Si “il n’y a pas d’anomalie belge dans l’évolution des prix”, ceux-ci sont plus élevés en Belgique
L’inflation des produits alimentaires suit la même tendance en Belgique que dans les pays voisins, constate le ministre de l’Economie Pierre-Yves Dermagne après avoir suivi l’évolution pendant plusieurs mois. Certes, mais les prix sont plus élevés en Belgique et de plus en plus de personnes vont faire leurs courses à l’étranger.
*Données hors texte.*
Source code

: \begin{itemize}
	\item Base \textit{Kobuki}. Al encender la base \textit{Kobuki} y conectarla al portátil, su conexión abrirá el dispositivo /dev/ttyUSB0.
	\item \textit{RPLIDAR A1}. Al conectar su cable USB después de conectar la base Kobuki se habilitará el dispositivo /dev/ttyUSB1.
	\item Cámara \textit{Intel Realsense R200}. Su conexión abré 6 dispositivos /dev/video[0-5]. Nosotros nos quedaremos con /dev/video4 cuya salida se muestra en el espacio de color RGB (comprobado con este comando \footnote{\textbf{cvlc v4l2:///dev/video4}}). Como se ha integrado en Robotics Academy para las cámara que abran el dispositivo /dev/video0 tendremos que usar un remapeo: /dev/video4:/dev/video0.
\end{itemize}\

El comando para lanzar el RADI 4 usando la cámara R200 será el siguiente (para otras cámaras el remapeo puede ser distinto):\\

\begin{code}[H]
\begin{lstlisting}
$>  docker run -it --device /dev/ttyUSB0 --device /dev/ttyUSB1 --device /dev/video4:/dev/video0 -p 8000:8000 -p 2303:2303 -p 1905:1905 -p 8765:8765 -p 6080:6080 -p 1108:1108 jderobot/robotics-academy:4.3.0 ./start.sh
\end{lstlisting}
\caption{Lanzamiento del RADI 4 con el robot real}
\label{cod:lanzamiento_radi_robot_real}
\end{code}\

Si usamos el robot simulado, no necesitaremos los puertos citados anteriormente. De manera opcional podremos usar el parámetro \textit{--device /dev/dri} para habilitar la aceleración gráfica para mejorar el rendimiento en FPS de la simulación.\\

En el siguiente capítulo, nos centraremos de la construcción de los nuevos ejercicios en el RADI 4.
Et les choses ne semblent pas près de changer.
La conclusion du ministre fédéral de l’Économie après avoir suivi les prix des denrées alimentaires pendant les mois de l’été : “Il n’y a pas d’anomalie belge dans l’évolution des prix”. Ou comment répondre à une question que personne n’a posée.
Deux fois par mois (une première fois pour une estimation puis une deuxième fois pour une confirmation) Eurostat, l’agence des statistiques de l’Union européenne, publie les chiffres – harmonisés – de l’inflation de la zone euro. On sait donc que l’inflation des denrées alimentaires suit le même parcours dans tous les pays européens, plus ou moins. Ils sont tous impactés par les mêmes problèmes : énergie, guerre en Ukraine, catastrophes climatiques, hausse des coûts, etc. (et les effets peuvent mettre plusieurs mois avant d’être sensibles dans les rayons des magasins). Cette flambée a largement été commentée par de nombreux experts ces derniers mois. Bref, la réponse à cette question était déjà devant nos yeux depuis de nombreux mois.
Pour mémoire, Dermagne s’est appuyé sur un “monitoring mensuel du prix des denrées alimentaires”, activé mi-juillet. Il critiquait alors le fait que malgré la baisse des pris des matières premières et de l’énergie à échelle mondiale, les prix dans les magasins continuaient à augmenter. Mais aujourd’hui il constate que “les entreprises rognent sur leurs marges (pour suivre la hausse automatique des salaires, NDLR) plutôt que de créer une inflation par les marges et les profits, comme cela a pu être constaté dans d’autres pays.”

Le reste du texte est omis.